*WHAT YOU SHOULD DO*: Reproduce the listing word for word, leaving every picture behind.

*DATA SHOWN*:
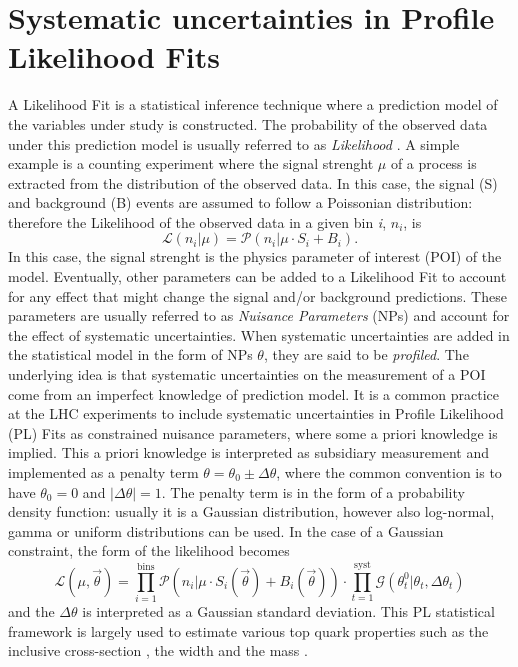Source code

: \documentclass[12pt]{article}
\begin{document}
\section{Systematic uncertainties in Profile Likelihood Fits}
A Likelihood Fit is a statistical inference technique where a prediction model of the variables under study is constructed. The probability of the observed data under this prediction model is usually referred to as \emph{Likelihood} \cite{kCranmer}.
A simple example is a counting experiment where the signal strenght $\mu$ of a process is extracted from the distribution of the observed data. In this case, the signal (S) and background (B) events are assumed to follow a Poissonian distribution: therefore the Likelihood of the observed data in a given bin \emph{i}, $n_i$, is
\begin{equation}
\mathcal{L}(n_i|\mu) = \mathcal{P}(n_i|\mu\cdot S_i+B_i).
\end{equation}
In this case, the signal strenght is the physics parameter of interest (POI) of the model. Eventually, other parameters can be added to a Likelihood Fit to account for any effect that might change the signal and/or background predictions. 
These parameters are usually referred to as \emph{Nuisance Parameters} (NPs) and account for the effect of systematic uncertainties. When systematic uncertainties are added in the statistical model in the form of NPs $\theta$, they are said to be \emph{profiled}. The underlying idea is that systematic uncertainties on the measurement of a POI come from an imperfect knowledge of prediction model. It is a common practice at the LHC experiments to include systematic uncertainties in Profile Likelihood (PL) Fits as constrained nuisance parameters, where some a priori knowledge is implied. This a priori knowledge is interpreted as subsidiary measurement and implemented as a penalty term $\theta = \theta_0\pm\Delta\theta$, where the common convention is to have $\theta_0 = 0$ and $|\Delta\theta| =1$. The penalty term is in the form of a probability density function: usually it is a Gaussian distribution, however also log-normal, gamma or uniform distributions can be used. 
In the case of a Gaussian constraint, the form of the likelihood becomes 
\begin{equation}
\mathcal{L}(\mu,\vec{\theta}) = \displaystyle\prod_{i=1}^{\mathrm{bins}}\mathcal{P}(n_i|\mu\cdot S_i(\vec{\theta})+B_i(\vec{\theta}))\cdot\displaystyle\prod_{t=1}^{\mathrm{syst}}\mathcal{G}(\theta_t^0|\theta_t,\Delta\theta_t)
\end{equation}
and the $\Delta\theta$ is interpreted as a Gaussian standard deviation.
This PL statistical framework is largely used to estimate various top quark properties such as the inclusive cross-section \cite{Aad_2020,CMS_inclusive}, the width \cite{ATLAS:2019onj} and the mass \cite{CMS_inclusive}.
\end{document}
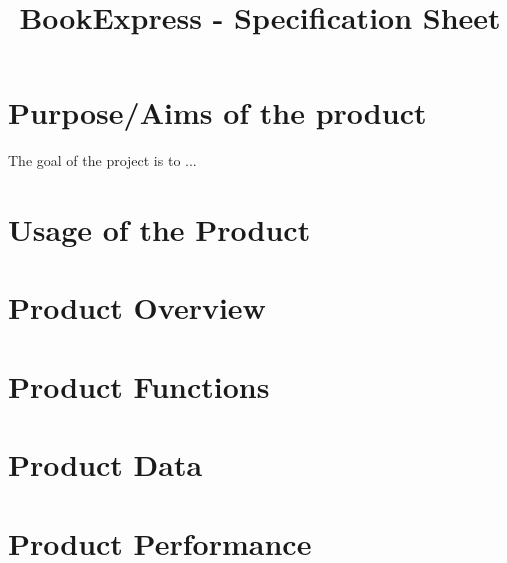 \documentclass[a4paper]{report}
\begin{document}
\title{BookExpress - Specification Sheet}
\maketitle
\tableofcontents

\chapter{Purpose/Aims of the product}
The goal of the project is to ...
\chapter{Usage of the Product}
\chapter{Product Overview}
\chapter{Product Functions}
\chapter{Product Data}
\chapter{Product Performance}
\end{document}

*SOLUTION BELOW*:
Source code

: \documentclass[12pt]{article}
\begin{document}
\section{Systematic uncertainties in Profile Likelihood Fits}
A Likelihood Fit is a statistical inference technique where a prediction model of the variables under study is constructed. The probability of the observed data under this prediction model is usually referred to as \emph{Likelihood} \cite{kCranmer}.
A simple example is a counting experiment where the signal strenght $\mu$ of a process is extracted from the distribution of the observed data. In this case, the signal (S) and background (B) events are assumed to follow a Poissonian distribution: therefore the Likelihood of the observed data in a given bin \emph{i}, $n_i$, is
\begin{equation}
\mathcal{L}(n_i|\mu) = \mathcal{P}(n_i|\mu\cdot S_i+B_i).
\end{equation}
In this case, the signal strenght is the physics parameter of interest (POI) of the model. Eventually, other parameters can be added to a Likelihood Fit to account for any effect that might change the signal and/or background predictions. 
These parameters are usually referred to as \emph{Nuisance Parameters} (NPs) and account for the effect of systematic uncertainties. When systematic uncertainties are added in the statistical model in the form of NPs $\theta$, they are said to be \emph{profiled}. The underlying idea is that systematic uncertainties on the measurement of a POI come from an imperfect knowledge of prediction model. It is a common practice at the LHC experiments to include systematic uncertainties in Profile Likelihood (PL) Fits as constrained nuisance parameters, where some a priori knowledge is implied. This a priori knowledge is interpreted as subsidiary measurement and implemented as a penalty term $\theta = \theta_0\pm\Delta\theta$, where the common convention is to have $\theta_0 = 0$ and $|\Delta\theta| =1$. The penalty term is in the form of a probability density function: usually it is a Gaussian distribution, however also log-normal, gamma or uniform distributions can be used. 
In the case of a Gaussian constraint, the form of the likelihood becomes 
\begin{equation}
\mathcal{L}(\mu,\vec{\theta}) = \displaystyle\prod_{i=1}^{\mathrm{bins}}\mathcal{P}(n_i|\mu\cdot S_i(\vec{\theta})+B_i(\vec{\theta}))\cdot\displaystyle\prod_{t=1}^{\mathrm{syst}}\mathcal{G}(\theta_t^0|\theta_t,\Delta\theta_t)
\end{equation}
and the $\Delta\theta$ is interpreted as a Gaussian standard deviation.
This PL statistical framework is largely used to estimate various top quark properties such as the inclusive cross-section \cite{Aad_2020,CMS_inclusive}, the width \cite{ATLAS:2019onj} and the mass \cite{CMS_inclusive}.
\end{document}
 \documentclass[a4paper]{report}
\begin{document}
\title{BookExpress - Specification Sheet}
\maketitle
\tableofcontents

\chapter{Purpose/Aims of the product}
The goal of the project is to ...
\chapter{Usage of the Product}
\chapter{Product Overview}
\chapter{Product Functions}
\chapter{Product Data}
\chapter{Product Performance}
\end{document}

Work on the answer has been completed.